The owners of Home Slice Pizza are officially opening the doors to their new restaurant on May 30. Home Slice’s second location can be found near the corner of North Loop and Duval at 501 E 53rd Street in Austin, Texas.
After years of planning, the award-winning local pizzeria is bringing their “authentic NY-style pizza by the slice or pie” to North Central Austin. The new North Loop location combines several beloved features of the original Home Slice and its More Home Slice annex, including full-service dine-in, patio seating, and indoor and outdoor bar seating, all under the same roof. The new location also includes a dedicated take-out window and counter service for picking up pies on the go—similar to the More Home Slice space at the original South Congress location.
The new Home Slice was designed in partnership with the Austin-based Michael Hsu Office of Architecture, Home Slice founders Jen Scoville Strickland, Joseph Strickland, and Terri Hannifin-Buis, along with partners and longtime employees Nano Whitman, Jeff Mettler, and Adam Cooper.

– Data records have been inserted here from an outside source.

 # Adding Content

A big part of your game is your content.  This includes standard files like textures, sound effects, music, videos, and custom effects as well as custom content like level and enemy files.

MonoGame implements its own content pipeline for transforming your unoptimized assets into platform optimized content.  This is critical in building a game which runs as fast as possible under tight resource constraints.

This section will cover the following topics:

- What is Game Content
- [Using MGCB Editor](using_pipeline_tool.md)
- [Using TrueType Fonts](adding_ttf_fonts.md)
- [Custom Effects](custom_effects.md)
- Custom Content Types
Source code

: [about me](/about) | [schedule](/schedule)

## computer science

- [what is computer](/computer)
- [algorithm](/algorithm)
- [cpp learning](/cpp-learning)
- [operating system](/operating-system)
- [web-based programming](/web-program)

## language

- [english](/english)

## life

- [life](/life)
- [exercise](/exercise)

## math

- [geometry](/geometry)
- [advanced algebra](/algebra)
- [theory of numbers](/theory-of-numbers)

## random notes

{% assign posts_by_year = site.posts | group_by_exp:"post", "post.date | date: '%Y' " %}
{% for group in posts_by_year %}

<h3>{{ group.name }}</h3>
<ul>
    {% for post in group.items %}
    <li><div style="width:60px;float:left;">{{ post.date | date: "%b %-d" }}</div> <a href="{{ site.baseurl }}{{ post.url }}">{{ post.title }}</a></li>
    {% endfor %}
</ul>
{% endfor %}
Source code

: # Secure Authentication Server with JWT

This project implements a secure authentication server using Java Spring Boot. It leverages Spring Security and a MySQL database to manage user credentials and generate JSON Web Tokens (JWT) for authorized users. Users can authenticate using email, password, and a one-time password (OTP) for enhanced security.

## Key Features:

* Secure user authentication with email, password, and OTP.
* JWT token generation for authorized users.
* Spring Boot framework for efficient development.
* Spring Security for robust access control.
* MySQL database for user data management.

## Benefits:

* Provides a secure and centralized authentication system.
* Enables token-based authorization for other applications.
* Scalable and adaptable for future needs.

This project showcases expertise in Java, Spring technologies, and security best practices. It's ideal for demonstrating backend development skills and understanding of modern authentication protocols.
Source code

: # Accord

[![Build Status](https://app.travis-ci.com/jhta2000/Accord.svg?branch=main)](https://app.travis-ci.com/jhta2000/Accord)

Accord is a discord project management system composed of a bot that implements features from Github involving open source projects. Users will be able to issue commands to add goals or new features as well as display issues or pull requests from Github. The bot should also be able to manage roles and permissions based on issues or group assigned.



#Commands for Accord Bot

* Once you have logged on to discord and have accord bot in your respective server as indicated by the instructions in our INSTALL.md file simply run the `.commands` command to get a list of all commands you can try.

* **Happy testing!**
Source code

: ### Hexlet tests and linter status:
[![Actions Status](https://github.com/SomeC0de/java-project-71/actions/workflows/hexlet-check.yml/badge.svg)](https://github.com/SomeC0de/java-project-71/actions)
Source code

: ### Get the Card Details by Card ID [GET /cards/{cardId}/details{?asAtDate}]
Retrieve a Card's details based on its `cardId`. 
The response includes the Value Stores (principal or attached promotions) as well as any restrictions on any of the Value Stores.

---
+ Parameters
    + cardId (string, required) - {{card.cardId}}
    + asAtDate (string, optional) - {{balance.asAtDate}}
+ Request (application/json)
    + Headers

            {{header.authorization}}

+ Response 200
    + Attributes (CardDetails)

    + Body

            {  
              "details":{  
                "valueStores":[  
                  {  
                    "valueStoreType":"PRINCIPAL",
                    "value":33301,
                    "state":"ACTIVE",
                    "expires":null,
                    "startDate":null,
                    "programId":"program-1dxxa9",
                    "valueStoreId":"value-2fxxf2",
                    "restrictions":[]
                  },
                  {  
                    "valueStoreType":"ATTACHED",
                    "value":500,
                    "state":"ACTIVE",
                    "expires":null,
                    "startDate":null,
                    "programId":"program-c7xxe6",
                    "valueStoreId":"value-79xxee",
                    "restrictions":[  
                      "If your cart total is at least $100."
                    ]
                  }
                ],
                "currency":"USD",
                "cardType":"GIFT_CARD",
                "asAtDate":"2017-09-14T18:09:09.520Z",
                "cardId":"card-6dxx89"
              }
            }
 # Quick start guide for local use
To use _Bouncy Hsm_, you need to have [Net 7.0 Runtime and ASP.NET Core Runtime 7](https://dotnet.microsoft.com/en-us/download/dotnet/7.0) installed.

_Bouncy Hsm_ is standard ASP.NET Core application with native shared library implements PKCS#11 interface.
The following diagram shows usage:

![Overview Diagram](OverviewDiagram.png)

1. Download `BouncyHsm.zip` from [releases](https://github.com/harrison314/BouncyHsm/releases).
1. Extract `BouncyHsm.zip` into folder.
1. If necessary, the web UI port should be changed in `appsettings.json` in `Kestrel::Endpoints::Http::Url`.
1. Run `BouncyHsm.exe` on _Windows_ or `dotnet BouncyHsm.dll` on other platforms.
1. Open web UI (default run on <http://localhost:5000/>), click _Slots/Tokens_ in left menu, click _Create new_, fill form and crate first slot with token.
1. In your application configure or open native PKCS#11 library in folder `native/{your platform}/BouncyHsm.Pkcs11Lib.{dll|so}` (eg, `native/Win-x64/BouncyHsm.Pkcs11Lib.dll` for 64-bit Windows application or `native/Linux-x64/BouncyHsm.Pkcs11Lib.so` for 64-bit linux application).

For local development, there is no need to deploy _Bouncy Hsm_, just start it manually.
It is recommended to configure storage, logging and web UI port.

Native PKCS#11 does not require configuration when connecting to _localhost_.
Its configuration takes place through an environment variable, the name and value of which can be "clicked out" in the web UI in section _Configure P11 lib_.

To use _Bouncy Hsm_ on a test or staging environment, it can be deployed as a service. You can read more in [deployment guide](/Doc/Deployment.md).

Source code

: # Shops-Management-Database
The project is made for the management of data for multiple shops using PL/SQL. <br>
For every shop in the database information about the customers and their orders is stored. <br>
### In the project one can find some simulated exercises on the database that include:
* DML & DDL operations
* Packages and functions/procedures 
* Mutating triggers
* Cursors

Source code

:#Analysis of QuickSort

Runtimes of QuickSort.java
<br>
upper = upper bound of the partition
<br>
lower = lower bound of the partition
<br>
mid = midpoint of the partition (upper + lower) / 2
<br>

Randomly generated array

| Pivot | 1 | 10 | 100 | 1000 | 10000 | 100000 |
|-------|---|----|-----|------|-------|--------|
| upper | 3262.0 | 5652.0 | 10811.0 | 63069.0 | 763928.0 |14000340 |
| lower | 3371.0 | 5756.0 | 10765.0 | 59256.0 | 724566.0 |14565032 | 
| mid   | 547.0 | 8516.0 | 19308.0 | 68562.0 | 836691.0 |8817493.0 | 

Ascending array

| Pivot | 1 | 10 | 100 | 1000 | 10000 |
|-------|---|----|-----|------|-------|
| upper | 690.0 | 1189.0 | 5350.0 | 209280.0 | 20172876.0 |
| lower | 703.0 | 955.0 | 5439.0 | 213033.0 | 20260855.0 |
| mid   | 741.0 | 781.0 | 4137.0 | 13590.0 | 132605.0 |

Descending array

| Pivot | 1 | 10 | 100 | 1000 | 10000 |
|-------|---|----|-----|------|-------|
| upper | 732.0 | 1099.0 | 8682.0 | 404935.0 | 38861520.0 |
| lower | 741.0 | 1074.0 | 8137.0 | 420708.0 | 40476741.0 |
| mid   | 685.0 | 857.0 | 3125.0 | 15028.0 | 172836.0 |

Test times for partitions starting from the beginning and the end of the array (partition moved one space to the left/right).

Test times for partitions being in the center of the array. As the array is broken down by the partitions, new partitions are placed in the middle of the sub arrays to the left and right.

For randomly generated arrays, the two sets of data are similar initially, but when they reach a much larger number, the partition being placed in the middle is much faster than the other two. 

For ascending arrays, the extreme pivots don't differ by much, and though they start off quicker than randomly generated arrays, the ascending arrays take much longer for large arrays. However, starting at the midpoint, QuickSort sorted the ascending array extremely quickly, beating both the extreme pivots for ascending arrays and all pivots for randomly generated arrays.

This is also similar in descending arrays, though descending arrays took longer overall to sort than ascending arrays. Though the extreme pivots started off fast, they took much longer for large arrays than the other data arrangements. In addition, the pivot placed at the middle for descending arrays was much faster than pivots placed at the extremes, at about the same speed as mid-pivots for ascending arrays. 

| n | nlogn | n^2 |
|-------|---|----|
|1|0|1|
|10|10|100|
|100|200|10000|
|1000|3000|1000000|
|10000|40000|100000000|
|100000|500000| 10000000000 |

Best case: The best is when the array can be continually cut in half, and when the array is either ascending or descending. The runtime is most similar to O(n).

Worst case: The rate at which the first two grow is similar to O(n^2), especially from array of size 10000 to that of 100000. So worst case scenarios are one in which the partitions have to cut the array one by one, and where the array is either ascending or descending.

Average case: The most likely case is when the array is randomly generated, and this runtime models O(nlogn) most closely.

The new 4,000+ sq. ft. dining space draws inspiration from the coziest classic Italian restaurants, the glitziest Long Island banquet halls, and the infamous pre-Giuliani years of New York City that bred the art, music, and street cred culture that the partners find so inspirational.
The new restaurant space is just as inviting as the South Congress location, and the attention to detail that patrons have come to know and love is present in spades, visible even before entering. The aged brick exterior of the original building was kept intact and enhanced with retro awnings, while painted light fixtures and neon-lighted sequined signage built by Evan Voyles announce the 70s/80s vibe. The fun continues inside with the faux-fancy host area: flocked red velvety wallpaper, Roman columns, and a chandelier fashioned from grape swag light fixtures share space with an illuminated ceiling dome where NYC’s red-bereted Guardian Angels, painted by Abraham Mong, oversee everyone’s safety. The restaurant’s dark walnut bar and black tin ceiling invite for a drink or dinner, while antique brass peacock screens on shelves above shine atmospheric light below. The dining area is all red upholstered booths and banquettes, cozy seating, amid dimly lit red-checkered tables. Timeless oak paneling and vintage gilt mirrors along the west wall combined with a “left-behind” crystal chandelier suggest an earlier incarnation of fine dining in the space, while a large mural of an Italian countryside defaced with street art painted by Rory Skagen keeps things offbeat and entertaining. Local artists Niz, Cody Waker, Gary Green, Tony Romano, Laurie Mann, and Daniel Burns, among others, also contributed to the interior.
The outside space at the new Home Slice is also inviting. The outdoor patio brings customers metaphorically into the street underneath NYC sidewalk scaffolding and features comfortable banquet seating, a full-service bar with tiling reminiscent of a 70’s t-shirt, and, adjacent to the bar, an unusual landscape designed to tickle all ages.
Expanded offerings at the North Loop location include a full bar with a cocktail program founded on the same authenticity, lack of pretension, and focus on genuinely friendly service that guides the company’s approach to pizza. The carefully curated spirit list was built to support the creation of classic drinks from various eras and also features some specially chosen vermouths and amaros. Drinks like the “Soul Fashioned,” “Negroni Danza,” and “It’s Aperol Good,” among others, are rooted in old-school New York and Italy but shout out to Home Slice’s playfully irreverent style. In addition to cocktails, the draft beer offerings will be expanding to include a rotating local tap in addition to offering Peroni—Italy’s best-selling lager—on draft. As for vino, Home Slice will continue to pour only carefully chosen, affordable Italian boutique wines by the glass, bottle, and carafe.
Exclusive to the new North Loop location, Home Slice is also expanding its menu to include Buffalo wings, another East Coast comfort food that, like pizza, invites passionate debate among fans. The North Loop location will also offer the specialty Sicilian square pie six-days-a-week, each night until it runs out.